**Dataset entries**
----

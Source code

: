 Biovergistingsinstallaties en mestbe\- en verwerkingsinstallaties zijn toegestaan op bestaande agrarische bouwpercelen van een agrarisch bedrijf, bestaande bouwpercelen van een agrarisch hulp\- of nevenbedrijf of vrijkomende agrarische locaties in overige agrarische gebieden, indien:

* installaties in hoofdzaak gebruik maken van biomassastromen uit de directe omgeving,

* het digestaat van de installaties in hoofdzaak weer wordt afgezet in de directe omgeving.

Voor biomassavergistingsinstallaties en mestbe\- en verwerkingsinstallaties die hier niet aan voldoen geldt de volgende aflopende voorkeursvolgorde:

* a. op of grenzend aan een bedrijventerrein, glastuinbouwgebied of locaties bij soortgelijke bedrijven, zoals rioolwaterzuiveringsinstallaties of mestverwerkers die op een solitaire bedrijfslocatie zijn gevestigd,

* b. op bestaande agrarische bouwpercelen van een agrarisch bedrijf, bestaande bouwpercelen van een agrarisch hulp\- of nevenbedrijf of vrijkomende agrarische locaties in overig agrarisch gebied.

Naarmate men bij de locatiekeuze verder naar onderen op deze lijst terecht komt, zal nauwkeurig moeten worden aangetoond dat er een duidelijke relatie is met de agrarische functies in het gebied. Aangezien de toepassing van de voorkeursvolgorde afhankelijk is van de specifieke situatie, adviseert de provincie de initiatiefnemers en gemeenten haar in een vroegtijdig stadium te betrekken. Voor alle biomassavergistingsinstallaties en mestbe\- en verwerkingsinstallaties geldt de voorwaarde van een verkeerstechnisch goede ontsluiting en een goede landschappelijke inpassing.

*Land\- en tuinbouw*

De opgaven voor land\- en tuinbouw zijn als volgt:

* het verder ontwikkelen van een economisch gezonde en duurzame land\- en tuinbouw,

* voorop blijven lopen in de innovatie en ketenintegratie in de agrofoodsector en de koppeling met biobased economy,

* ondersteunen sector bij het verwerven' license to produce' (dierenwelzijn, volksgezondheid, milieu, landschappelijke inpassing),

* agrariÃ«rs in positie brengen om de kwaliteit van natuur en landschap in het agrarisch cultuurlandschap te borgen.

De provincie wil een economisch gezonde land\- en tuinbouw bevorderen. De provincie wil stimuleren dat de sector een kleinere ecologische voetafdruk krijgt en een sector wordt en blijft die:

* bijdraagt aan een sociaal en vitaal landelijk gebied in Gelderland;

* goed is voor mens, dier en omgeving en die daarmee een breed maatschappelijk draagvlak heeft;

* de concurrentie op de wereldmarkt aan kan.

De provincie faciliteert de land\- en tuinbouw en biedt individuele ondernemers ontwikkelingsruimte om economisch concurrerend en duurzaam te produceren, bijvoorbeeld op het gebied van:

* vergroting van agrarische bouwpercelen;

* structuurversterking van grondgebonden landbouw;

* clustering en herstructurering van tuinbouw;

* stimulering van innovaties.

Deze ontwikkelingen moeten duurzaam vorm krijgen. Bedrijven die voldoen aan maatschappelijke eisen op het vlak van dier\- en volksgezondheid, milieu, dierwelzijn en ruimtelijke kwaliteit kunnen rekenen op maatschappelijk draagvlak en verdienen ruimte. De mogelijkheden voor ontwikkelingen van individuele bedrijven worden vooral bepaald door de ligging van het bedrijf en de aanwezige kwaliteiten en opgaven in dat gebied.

----

Could you set down every record exactly as given?

Source code

: Biovergistingsinstallaties en mestbe\- en verwerkingsinstallaties zijn toegestaan op bestaande agrarische bouwpercelen van een agrarisch bedrijf, bestaande bouwpercelen van een agrarisch hulp\- of nevenbedrijf of vrijkomende agrarische locaties in overige agrarische gebieden, indien:

* installaties in hoofdzaak gebruik maken van biomassastromen uit de directe omgeving,

* het digestaat van de installaties in hoofdzaak weer wordt afgezet in de directe omgeving.

Voor biomassavergistingsinstallaties en mestbe\- en verwerkingsinstallaties die hier niet aan voldoen geldt de volgende aflopende voorkeursvolgorde:

* a. op of grenzend aan een bedrijventerrein, glastuinbouwgebied of locaties bij soortgelijke bedrijven, zoals rioolwaterzuiveringsinstallaties of mestverwerkers die op een solitaire bedrijfslocatie zijn gevestigd,

* b. op bestaande agrarische bouwpercelen van een agrarisch bedrijf, bestaande bouwpercelen van een agrarisch hulp\- of nevenbedrijf of vrijkomende agrarische locaties in overig agrarisch gebied.

Naarmate men bij de locatiekeuze verder naar onderen op deze lijst terecht komt, zal nauwkeurig moeten worden aangetoond dat er een duidelijke relatie is met de agrarische functies in het gebied. Aangezien de toepassing van de voorkeursvolgorde afhankelijk is van de specifieke situatie, adviseert de provincie de initiatiefnemers en gemeenten haar in een vroegtijdig stadium te betrekken. Voor alle biomassavergistingsinstallaties en mestbe\- en verwerkingsinstallaties geldt de voorwaarde van een verkeerstechnisch goede ontsluiting en een goede landschappelijke inpassing.

*Land\- en tuinbouw*

De opgaven voor land\- en tuinbouw zijn als volgt:

* het verder ontwikkelen van een economisch gezonde en duurzame land\- en tuinbouw,

* voorop blijven lopen in de innovatie en ketenintegratie in de agrofoodsector en de koppeling met biobased economy,

* ondersteunen sector bij het verwerven' license to produce' (dierenwelzijn, volksgezondheid, milieu, landschappelijke inpassing),

* agrariÃ«rs in positie brengen om de kwaliteit van natuur en landschap in het agrarisch cultuurlandschap te borgen.

De provincie wil een economisch gezonde land\- en tuinbouw bevorderen. De provincie wil stimuleren dat de sector een kleinere ecologische voetafdruk krijgt en een sector wordt en blijft die:

* bijdraagt aan een sociaal en vitaal landelijk gebied in Gelderland;

* goed is voor mens, dier en omgeving en die daarmee een breed maatschappelijk draagvlak heeft;

* de concurrentie op de wereldmarkt aan kan.

De provincie faciliteert de land\- en tuinbouw en biedt individuele ondernemers ontwikkelingsruimte om economisch concurrerend en duurzaam te produceren, bijvoorbeeld op het gebied van:

* vergroting van agrarische bouwpercelen;

* structuurversterking van grondgebonden landbouw;

* clustering en herstructurering van tuinbouw;

* stimulering van innovaties.

Deze ontwikkelingen moeten duurzaam vorm krijgen. Bedrijven die voldoen aan maatschappelijke eisen op het vlak van dier\- en volksgezondheid, milieu, dierwelzijn en ruimtelijke kwaliteit kunnen rekenen op maatschappelijk draagvlak en verdienen ruimte. De mogelijkheden voor ontwikkelingen van individuele bedrijven worden vooral bepaald door de ligging van het bedrijf en de aanwezige kwaliteiten en opgaven in dat gebied.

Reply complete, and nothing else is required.